Go over the data and work out how many lines include the word "solution". Give that number only.

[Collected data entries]
┄┄┄┄┄┄┄┄┄┄

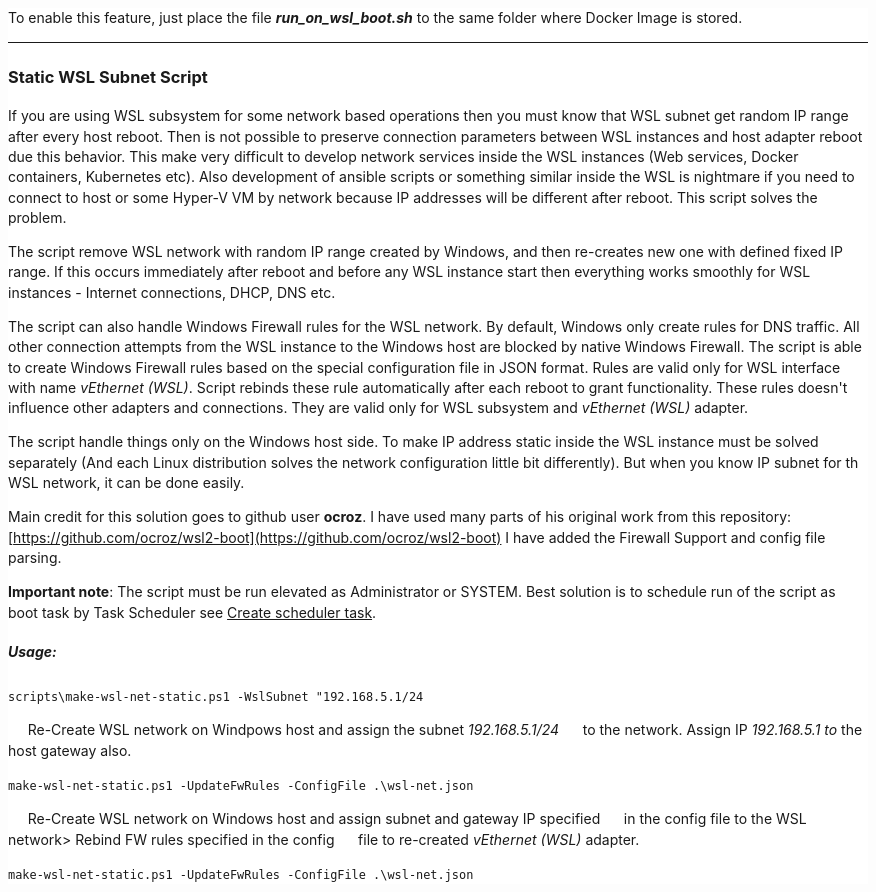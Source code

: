To enable this feature, just place the file **_run_on_wsl_boot.sh_** to the same folder where Docker Image is stored.

-----------------------------------

### Static WSL Subnet Script

If you are using WSL subsystem for some network based operations then you must know that WSL subnet get random IP range after every host reboot. Then is not possible to preserve connection parameters between WSL instances and host adapter reboot due this behavior. This make very difficult to develop network services inside the WSL instances (Web services, Docker containers, Kubernetes etc). Also development of ansible scripts or something similar inside the WSL is nightmare if you need to connect to host or some Hyper-V VM by network because IP addresses will be different after reboot. This script solves the problem.

The script remove WSL network with random IP range created by Windows, and then re-creates new one with defined fixed IP range. If this occurs immediately after reboot and before any WSL instance start then everything works smoothly for WSL instances - Internet connections, DHCP, DNS etc.

The script can also handle Windows Firewall rules for the WSL network. By default, Windows only create rules for DNS traffic. All other connection attempts from the WSL instance to the Windows host are blocked by native Windows Firewall. The script is able to create Windows Firewall rules based on the special configuration file in JSON format. Rules are valid only for WSL interface with name _vEthernet (WSL)_. Script rebinds these rule automatically after each reboot to grant functionality. These rules doesn't influence other adapters and connections. They are valid only for WSL subsystem and _vEthernet (WSL)_ adapter.

The script handle things only on the Windows host side. To make IP address static inside the WSL instance must be solved separately (And each Linux distribution solves the network configuration little bit differently). But when you know IP subnet for th WSL network, it can be done easily.

Main credit for this solution goes to github user **ocroz**. I have used many parts of his original work from this repository: [https://github.com/ocroz/wsl2-boot](https://github.com/ocroz/wsl2-boot) I have added the Firewall Support and config file parsing.

**Important note**: The script must be run elevated as Administrator or SYSTEM. Best solution is to schedule run of the script as boot task by Task Scheduler see [Create scheduler task](#how-to-create-scheduled-task).

##### Usage:

`scripts\make-wsl-net-static.ps1 -WslSubnet "192.168.5.1/24`

&nbsp;&nbsp;&nbsp;&nbsp;&nbsp;Re-Create WSL network on Windpows host and assign the subnet _192.168.5.1/24_
&nbsp;&nbsp;&nbsp;&nbsp;&nbsp;to the network. Assign IP _192.168.5.1 to_ the host gateway also.

`make-wsl-net-static.ps1 -UpdateFwRules -ConfigFile .\wsl-net.json`

&nbsp;&nbsp;&nbsp;&nbsp;&nbsp;Re-Create WSL network on Windows host and assign subnet and gateway IP specified
&nbsp;&nbsp;&nbsp;&nbsp;&nbsp;in the config file to the WSL network> Rebind FW rules specified in the config
&nbsp;&nbsp;&nbsp;&nbsp;&nbsp;file to re-created  _vEthernet (WSL)_ adapter.

`make-wsl-net-static.ps1 -UpdateFwRules -ConfigFile .\wsl-net.json`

┄┄┄┄┄┄┄┄┄┄

# ANSWER BELOW
2